=== Dataset excerpts ===

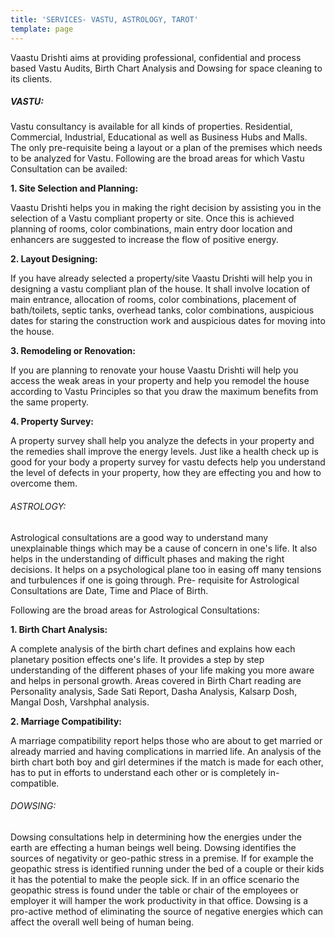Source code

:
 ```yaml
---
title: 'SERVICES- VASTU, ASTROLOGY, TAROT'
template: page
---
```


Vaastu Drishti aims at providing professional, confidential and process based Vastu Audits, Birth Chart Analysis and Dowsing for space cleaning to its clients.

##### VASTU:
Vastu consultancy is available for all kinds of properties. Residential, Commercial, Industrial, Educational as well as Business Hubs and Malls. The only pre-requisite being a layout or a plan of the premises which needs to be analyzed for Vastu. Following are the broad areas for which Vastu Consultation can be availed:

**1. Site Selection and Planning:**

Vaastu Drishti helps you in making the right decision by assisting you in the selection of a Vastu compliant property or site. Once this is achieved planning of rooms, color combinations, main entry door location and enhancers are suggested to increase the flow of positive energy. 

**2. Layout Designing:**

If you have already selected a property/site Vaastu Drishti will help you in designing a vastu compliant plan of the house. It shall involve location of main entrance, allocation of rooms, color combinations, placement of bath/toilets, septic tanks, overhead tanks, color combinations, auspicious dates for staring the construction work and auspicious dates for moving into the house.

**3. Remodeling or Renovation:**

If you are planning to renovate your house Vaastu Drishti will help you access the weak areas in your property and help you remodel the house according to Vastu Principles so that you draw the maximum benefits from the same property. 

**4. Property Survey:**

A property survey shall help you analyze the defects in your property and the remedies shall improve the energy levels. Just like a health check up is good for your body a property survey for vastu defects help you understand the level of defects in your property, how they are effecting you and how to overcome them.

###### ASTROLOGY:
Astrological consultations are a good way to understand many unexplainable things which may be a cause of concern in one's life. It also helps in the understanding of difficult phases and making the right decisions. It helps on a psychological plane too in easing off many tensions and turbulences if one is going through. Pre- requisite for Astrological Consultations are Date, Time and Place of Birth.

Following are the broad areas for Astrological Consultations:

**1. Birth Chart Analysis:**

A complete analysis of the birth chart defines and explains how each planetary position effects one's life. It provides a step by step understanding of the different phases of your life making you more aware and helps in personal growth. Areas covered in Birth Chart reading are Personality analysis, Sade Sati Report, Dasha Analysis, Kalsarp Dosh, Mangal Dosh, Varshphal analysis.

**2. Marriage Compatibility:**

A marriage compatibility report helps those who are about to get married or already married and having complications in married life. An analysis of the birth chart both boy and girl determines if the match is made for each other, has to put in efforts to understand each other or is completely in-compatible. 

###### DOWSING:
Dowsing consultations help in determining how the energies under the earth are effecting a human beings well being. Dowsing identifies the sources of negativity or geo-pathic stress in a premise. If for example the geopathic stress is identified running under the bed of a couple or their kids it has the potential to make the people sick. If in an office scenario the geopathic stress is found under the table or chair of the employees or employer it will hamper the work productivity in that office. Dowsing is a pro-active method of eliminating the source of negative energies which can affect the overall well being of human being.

===
=== Dataset excerpts ===

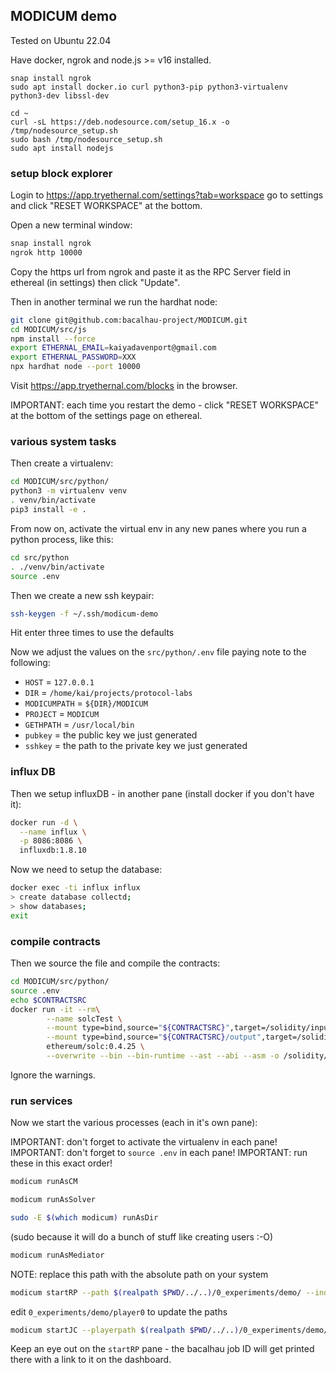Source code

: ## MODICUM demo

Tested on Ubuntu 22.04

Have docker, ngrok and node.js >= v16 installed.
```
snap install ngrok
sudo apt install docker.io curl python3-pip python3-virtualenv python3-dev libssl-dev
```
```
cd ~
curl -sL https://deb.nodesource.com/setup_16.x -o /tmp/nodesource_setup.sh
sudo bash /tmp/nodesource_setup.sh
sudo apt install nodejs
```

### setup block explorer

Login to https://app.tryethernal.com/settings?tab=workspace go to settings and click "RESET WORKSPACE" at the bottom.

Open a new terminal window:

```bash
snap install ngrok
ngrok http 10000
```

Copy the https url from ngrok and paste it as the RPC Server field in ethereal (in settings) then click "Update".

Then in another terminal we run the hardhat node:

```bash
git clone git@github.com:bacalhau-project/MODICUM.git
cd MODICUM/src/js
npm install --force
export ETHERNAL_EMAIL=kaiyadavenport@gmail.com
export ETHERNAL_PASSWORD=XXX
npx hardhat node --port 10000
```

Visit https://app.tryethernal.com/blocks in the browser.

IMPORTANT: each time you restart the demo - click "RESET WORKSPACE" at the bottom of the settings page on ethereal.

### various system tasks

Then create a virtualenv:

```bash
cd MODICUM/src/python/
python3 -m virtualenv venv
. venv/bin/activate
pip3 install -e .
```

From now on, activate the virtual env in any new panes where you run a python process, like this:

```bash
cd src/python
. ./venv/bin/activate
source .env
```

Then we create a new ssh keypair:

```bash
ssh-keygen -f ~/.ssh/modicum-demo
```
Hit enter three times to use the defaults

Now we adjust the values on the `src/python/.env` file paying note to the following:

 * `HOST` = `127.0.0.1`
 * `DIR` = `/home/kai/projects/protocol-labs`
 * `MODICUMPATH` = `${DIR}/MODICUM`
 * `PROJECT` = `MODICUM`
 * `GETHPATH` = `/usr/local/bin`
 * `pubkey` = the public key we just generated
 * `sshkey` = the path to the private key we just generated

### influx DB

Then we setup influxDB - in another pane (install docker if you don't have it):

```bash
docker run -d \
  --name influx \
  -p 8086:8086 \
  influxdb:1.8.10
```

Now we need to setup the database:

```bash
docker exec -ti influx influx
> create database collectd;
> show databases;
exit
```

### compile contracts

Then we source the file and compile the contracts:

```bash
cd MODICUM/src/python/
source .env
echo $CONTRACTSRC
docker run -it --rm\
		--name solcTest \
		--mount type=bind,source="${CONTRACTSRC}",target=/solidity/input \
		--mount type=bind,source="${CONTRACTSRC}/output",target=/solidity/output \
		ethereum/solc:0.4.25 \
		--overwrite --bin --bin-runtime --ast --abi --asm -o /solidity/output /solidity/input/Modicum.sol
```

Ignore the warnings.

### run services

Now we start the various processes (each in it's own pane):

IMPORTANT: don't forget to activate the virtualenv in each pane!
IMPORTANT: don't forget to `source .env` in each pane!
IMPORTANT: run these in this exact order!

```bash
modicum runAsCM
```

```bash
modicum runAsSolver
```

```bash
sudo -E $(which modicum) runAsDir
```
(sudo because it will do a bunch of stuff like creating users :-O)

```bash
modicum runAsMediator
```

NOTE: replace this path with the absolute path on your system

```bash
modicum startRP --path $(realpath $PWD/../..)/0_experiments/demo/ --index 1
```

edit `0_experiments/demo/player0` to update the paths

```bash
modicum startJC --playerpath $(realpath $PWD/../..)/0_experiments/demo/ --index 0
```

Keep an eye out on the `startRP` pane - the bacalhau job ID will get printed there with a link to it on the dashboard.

===

== Task item ==
Looking at the entries above, work out how many lines contain "good", then reply with that number and no other words.

== Response to the exercise ==
2